>>>>>

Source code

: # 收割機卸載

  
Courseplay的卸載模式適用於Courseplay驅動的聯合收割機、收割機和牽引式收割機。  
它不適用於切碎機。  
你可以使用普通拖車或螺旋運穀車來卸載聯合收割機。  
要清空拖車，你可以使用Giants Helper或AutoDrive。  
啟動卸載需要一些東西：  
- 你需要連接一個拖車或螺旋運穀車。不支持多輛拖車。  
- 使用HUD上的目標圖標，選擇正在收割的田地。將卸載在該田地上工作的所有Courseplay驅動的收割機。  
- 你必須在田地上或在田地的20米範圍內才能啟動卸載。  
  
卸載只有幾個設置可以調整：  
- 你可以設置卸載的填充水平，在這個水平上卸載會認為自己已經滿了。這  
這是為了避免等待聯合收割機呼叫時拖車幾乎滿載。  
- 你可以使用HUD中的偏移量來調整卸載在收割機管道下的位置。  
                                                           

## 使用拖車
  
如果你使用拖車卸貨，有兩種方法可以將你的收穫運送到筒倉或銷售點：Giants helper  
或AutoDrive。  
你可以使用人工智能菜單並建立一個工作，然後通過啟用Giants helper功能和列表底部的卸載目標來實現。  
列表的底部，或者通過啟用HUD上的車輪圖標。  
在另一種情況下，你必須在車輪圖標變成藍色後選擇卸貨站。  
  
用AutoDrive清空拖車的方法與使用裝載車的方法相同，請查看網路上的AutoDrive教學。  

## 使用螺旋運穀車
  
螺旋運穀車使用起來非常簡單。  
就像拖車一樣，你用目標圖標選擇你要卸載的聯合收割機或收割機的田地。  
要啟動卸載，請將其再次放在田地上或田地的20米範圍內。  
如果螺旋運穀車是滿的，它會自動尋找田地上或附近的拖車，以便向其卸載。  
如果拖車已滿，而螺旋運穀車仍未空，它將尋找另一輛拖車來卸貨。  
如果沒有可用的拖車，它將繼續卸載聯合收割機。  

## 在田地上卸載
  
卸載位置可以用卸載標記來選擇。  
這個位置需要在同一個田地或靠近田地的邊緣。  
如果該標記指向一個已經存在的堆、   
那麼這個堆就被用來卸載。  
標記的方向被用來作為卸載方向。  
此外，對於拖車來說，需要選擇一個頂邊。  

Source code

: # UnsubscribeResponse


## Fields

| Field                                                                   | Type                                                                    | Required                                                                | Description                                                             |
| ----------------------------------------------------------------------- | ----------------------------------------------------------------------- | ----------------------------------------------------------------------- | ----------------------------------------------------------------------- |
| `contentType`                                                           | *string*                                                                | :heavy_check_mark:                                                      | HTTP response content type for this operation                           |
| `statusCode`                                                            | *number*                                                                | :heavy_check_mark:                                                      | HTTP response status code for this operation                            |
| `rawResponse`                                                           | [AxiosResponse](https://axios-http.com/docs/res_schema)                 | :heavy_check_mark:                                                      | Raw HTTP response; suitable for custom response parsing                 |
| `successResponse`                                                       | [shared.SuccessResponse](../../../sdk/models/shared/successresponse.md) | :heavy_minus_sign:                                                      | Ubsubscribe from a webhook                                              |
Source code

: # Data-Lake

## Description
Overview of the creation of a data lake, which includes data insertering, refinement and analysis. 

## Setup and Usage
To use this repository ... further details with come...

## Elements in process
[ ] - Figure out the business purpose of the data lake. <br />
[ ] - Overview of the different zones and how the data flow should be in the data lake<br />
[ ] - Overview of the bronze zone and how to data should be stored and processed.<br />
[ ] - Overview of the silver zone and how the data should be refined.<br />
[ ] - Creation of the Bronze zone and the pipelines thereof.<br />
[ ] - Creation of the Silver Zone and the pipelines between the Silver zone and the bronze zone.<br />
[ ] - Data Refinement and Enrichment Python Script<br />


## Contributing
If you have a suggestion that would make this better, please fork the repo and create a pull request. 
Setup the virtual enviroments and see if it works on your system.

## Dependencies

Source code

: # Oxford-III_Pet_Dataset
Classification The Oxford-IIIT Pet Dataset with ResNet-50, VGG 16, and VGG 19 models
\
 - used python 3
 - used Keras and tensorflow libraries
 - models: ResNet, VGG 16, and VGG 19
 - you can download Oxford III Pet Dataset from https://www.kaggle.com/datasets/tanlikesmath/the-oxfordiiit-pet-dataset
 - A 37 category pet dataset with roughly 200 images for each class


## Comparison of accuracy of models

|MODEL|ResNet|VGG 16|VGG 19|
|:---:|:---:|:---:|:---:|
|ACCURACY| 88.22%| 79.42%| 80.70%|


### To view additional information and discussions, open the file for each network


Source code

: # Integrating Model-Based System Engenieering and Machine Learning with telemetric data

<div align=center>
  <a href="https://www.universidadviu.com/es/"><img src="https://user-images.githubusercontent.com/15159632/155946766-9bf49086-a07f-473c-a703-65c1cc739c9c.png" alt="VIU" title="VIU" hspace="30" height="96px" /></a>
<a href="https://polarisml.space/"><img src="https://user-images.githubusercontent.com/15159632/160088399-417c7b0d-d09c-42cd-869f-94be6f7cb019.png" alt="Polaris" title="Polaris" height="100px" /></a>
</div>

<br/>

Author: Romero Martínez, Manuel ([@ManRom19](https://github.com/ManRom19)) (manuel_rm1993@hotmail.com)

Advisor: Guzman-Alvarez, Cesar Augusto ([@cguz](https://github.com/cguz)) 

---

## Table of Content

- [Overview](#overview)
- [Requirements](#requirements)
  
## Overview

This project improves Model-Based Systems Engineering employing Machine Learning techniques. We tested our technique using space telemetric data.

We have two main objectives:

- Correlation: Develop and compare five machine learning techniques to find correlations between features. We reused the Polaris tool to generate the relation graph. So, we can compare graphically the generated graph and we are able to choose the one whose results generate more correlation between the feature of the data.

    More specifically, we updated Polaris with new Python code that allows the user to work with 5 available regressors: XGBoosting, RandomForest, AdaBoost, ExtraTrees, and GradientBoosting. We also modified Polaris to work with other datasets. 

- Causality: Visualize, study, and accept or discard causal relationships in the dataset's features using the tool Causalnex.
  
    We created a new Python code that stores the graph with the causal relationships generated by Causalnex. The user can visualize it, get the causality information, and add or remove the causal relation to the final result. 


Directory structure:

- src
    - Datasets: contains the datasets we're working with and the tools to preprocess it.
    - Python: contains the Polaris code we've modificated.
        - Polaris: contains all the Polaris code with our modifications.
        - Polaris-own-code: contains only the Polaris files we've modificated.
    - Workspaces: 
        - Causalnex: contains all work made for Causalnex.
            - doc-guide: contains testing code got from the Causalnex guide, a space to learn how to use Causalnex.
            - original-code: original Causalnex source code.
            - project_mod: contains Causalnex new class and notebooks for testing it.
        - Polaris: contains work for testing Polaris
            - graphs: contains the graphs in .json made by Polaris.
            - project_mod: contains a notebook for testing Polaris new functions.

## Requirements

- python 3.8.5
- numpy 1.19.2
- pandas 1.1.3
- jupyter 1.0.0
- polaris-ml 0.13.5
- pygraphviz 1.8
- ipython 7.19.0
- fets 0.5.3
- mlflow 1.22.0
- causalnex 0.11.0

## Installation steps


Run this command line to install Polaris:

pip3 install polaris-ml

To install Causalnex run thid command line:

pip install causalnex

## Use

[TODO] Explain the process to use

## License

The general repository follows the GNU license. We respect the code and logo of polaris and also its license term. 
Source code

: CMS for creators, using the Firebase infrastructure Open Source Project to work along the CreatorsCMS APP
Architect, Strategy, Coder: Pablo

<<<<<

> **EXERCISE DETAILS**: Write out every entry again, keeping each line exactly the same.

> **EXERCISE ANSWER**:
Source code

: # 收割機卸載

  
Courseplay的卸載模式適用於Courseplay驅動的聯合收割機、收割機和牽引式收割機。  
它不適用於切碎機。  
你可以使用普通拖車或螺旋運穀車來卸載聯合收割機。  
要清空拖車，你可以使用Giants Helper或AutoDrive。  
啟動卸載需要一些東西：  
- 你需要連接一個拖車或螺旋運穀車。不支持多輛拖車。  
- 使用HUD上的目標圖標，選擇正在收割的田地。將卸載在該田地上工作的所有Courseplay驅動的收割機。  
- 你必須在田地上或在田地的20米範圍內才能啟動卸載。  
  
卸載只有幾個設置可以調整：  
- 你可以設置卸載的填充水平，在這個水平上卸載會認為自己已經滿了。這  
這是為了避免等待聯合收割機呼叫時拖車幾乎滿載。  
- 你可以使用HUD中的偏移量來調整卸載在收割機管道下的位置。  
                                                           

## 使用拖車
  
如果你使用拖車卸貨，有兩種方法可以將你的收穫運送到筒倉或銷售點：Giants helper  
或AutoDrive。  
你可以使用人工智能菜單並建立一個工作，然後通過啟用Giants helper功能和列表底部的卸載目標來實現。  
列表的底部，或者通過啟用HUD上的車輪圖標。  
在另一種情況下，你必須在車輪圖標變成藍色後選擇卸貨站。  
  
用AutoDrive清空拖車的方法與使用裝載車的方法相同，請查看網路上的AutoDrive教學。  

## 使用螺旋運穀車
  
螺旋運穀車使用起來非常簡單。  
就像拖車一樣，你用目標圖標選擇你要卸載的聯合收割機或收割機的田地。  
要啟動卸載，請將其再次放在田地上或田地的20米範圍內。  
如果螺旋運穀車是滿的，它會自動尋找田地上或附近的拖車，以便向其卸載。  
如果拖車已滿，而螺旋運穀車仍未空，它將尋找另一輛拖車來卸貨。  
如果沒有可用的拖車，它將繼續卸載聯合收割機。  

## 在田地上卸載
  
卸載位置可以用卸載標記來選擇。  
這個位置需要在同一個田地或靠近田地的邊緣。  
如果該標記指向一個已經存在的堆、   
那麼這個堆就被用來卸載。  
標記的方向被用來作為卸載方向。  
此外，對於拖車來說，需要選擇一個頂邊。  

Source code

: # UnsubscribeResponse


## Fields

| Field                                                                   | Type                                                                    | Required                                                                | Description                                                             |
| ----------------------------------------------------------------------- | ----------------------------------------------------------------------- | ----------------------------------------------------------------------- | ----------------------------------------------------------------------- |
| `contentType`                                                           | *string*                                                                | :heavy_check_mark:                                                      | HTTP response content type for this operation                           |
| `statusCode`                                                            | *number*                                                                | :heavy_check_mark:                                                      | HTTP response status code for this operation                            |
| `rawResponse`                                                           | [AxiosResponse](https://axios-http.com/docs/res_schema)                 | :heavy_check_mark:                                                      | Raw HTTP response; suitable for custom response parsing                 |
| `successResponse`                                                       | [shared.SuccessResponse](../../../sdk/models/shared/successresponse.md) | :heavy_minus_sign:                                                      | Ubsubscribe from a webhook                                              |
Source code

: # Data-Lake

## Description
Overview of the creation of a data lake, which includes data insertering, refinement and analysis. 

## Setup and Usage
To use this repository ... further details with come...

## Elements in process
[ ] - Figure out the business purpose of the data lake. <br />
[ ] - Overview of the different zones and how the data flow should be in the data lake<br />
[ ] - Overview of the bronze zone and how to data should be stored and processed.<br />
[ ] - Overview of the silver zone and how the data should be refined.<br />
[ ] - Creation of the Bronze zone and the pipelines thereof.<br />
[ ] - Creation of the Silver Zone and the pipelines between the Silver zone and the bronze zone.<br />
[ ] - Data Refinement and Enrichment Python Script<br />


## Contributing
If you have a suggestion that would make this better, please fork the repo and create a pull request. 
Setup the virtual enviroments and see if it works on your system.

## Dependencies

Source code

: # Oxford-III_Pet_Dataset
Classification The Oxford-IIIT Pet Dataset with ResNet-50, VGG 16, and VGG 19 models
\
 - used python 3
 - used Keras and tensorflow libraries
 - models: ResNet, VGG 16, and VGG 19
 - you can download Oxford III Pet Dataset from https://www.kaggle.com/datasets/tanlikesmath/the-oxfordiiit-pet-dataset
 - A 37 category pet dataset with roughly 200 images for each class


## Comparison of accuracy of models

|MODEL|ResNet|VGG 16|VGG 19|
|:---:|:---:|:---:|:---:|
|ACCURACY| 88.22%| 79.42%| 80.70%|


### To view additional information and discussions, open the file for each network


Source code

: # Integrating Model-Based System Engenieering and Machine Learning with telemetric data

<div align=center>
  <a href="https://www.universidadviu.com/es/"><img src="https://user-images.githubusercontent.com/15159632/155946766-9bf49086-a07f-473c-a703-65c1cc739c9c.png" alt="VIU" title="VIU" hspace="30" height="96px" /></a>
<a href="https://polarisml.space/"><img src="https://user-images.githubusercontent.com/15159632/160088399-417c7b0d-d09c-42cd-869f-94be6f7cb019.png" alt="Polaris" title="Polaris" height="100px" /></a>
</div>

<br/>

Author: Romero Martínez, Manuel ([@ManRom19](https://github.com/ManRom19)) (manuel_rm1993@hotmail.com)

Advisor: Guzman-Alvarez, Cesar Augusto ([@cguz](https://github.com/cguz)) 

---

## Table of Content

- [Overview](#overview)
- [Requirements](#requirements)
  
## Overview

This project improves Model-Based Systems Engineering employing Machine Learning techniques. We tested our technique using space telemetric data.

We have two main objectives:

- Correlation: Develop and compare five machine learning techniques to find correlations between features. We reused the Polaris tool to generate the relation graph. So, we can compare graphically the generated graph and we are able to choose the one whose results generate more correlation between the feature of the data.

    More specifically, we updated Polaris with new Python code that allows the user to work with 5 available regressors: XGBoosting, RandomForest, AdaBoost, ExtraTrees, and GradientBoosting. We also modified Polaris to work with other datasets. 

- Causality: Visualize, study, and accept or discard causal relationships in the dataset's features using the tool Causalnex.
  
    We created a new Python code that stores the graph with the causal relationships generated by Causalnex. The user can visualize it, get the causality information, and add or remove the causal relation to the final result. 


Directory structure:

- src
    - Datasets: contains the datasets we're working with and the tools to preprocess it.
    - Python: contains the Polaris code we've modificated.
        - Polaris: contains all the Polaris code with our modifications.
        - Polaris-own-code: contains only the Polaris files we've modificated.
    - Workspaces: 
        - Causalnex: contains all work made for Causalnex.
            - doc-guide: contains testing code got from the Causalnex guide, a space to learn how to use Causalnex.
            - original-code: original Causalnex source code.
            - project_mod: contains Causalnex new class and notebooks for testing it.
        - Polaris: contains work for testing Polaris
            - graphs: contains the graphs in .json made by Polaris.
            - project_mod: contains a notebook for testing Polaris new functions.

## Requirements

- python 3.8.5
- numpy 1.19.2
- pandas 1.1.3
- jupyter 1.0.0
- polaris-ml 0.13.5
- pygraphviz 1.8
- ipython 7.19.0
- fets 0.5.3
- mlflow 1.22.0
- causalnex 0.11.0

## Installation steps


Run this command line to install Polaris:

pip3 install polaris-ml

To install Causalnex run thid command line:

pip install causalnex

## Use

[TODO] Explain the process to use

## License

The general repository follows the GNU license. We respect the code and logo of polaris and also its license term. 
Source code

: CMS for creators, using the Firebase infrastructure Open Source Project to work along the CreatorsCMS APP
Architect, Strategy, Coder: Pablo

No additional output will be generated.